Your loops carry boxed Ints around, that's always a bad sign. In this case it 
doesn't hurt too much, however, since these values are neither read nor 
substituted during the loop (they're first and last index of the array and 
number of elements). Additionally, they carry an IOUArray constructor around. 
That is unnecessary. Eliminating a couple of dead parameters

init' a = do
    (_,n) <- getBounds a
    let init k
          | k > n     = return ()
          | otherwise = do
              let x = fromIntegral $ k + k `div` 3
              unsafeWrite a k x
              init (k+1)
    init 0

partial_sum a = do
    (_,n) <- getBounds a
    let ps i s
          | i > n     = return ()
          | otherwise = do
              k <- unsafeRead a i
              let l = s + k
              unsafeWrite a i l
              ps (i+1) l
    k <- unsafeRead a 0
    ps 1 k

brings the time for the native code generator down to 0.82s, and for the LLVM 
backend the time remains the same.

Next problem, you're using `div` for the division.

`div` does some checking and potentially fixup (not here, since everything is 
non-negative) after the machine division because `div` is specified to satisfy

a = (a `div` b) * b + (a `mod` b)

with 0 <= a `mod` b < abs b.

That is in itself slower than the pure machine division you get with quot.

So let's see what we get with `quot`.

0.65s with the native code generator, and 0.13 with the LLVM backend.

Whoops, what's that?

The problem is, as can be seen by manually replacing k `quot` 3 with

(k *2863311531) `shiftR` 33

(requires 64-bit Ints; equivalent in Java: k*28..1L >> 33), when the native 
backend, the LLVM backend and Java (as well as C) all take more or less the 
same time [well, the NCG is a bit slower than the other two, 0.11s, 0.11s, 
0.14s], that division is a **very** slow operation.

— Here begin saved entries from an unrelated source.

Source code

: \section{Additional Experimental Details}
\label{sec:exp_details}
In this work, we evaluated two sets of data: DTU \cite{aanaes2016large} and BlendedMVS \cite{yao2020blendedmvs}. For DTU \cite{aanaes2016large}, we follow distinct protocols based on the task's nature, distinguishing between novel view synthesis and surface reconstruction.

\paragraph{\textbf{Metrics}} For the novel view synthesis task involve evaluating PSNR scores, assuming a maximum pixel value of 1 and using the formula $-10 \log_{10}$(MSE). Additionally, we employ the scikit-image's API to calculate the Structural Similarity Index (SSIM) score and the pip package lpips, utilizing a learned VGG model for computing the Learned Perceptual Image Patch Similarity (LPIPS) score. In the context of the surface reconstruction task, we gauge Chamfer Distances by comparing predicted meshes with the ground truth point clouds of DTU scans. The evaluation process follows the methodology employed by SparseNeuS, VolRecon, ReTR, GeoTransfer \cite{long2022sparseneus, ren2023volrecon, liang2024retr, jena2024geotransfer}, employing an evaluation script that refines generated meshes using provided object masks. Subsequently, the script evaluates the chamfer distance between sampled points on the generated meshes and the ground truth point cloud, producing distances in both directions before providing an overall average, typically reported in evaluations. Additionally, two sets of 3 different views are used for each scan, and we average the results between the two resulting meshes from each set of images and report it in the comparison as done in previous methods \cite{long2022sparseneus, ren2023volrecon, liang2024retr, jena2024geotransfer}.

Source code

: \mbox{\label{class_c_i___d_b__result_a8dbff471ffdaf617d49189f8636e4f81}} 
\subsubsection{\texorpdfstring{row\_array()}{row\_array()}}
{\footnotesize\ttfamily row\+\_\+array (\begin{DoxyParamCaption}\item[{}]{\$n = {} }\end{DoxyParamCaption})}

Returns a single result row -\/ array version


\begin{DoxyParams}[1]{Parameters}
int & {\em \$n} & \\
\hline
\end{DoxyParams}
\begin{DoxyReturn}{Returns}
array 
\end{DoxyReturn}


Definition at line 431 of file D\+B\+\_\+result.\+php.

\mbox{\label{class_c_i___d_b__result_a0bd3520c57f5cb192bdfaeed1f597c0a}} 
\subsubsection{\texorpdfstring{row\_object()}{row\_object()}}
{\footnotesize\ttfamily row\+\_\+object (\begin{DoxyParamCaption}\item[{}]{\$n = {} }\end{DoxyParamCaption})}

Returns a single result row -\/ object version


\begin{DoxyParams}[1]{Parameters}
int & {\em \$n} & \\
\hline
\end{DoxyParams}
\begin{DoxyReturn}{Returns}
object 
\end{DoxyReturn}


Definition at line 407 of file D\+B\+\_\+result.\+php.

Java and LLVM know how to replace the division by the constant 3 with a 
mulitplication, a couple of shifts and an addition (since we never have 
negative numbers here, just one multiplication and shift suffice, but neither 
Java nor LLVM can do that on their own because it's not guaranteed by the 
type). The native code generator doesn't - not yet.

So the programme spends the majority of the time dividing. The array reads and 
writes are on par with Java's (and, for that matter, C's).

If you make the divisor a parameter instead of a compile time constant, the 
NCG is not affected at all, the LLVM backend gives you equal performance (it 
can't optimise a division by a divisor it doesn't know). Java is at an 
advantage there, after a while the JIT sees that it might be a good idea to 
optimise the division and so its time only trebles.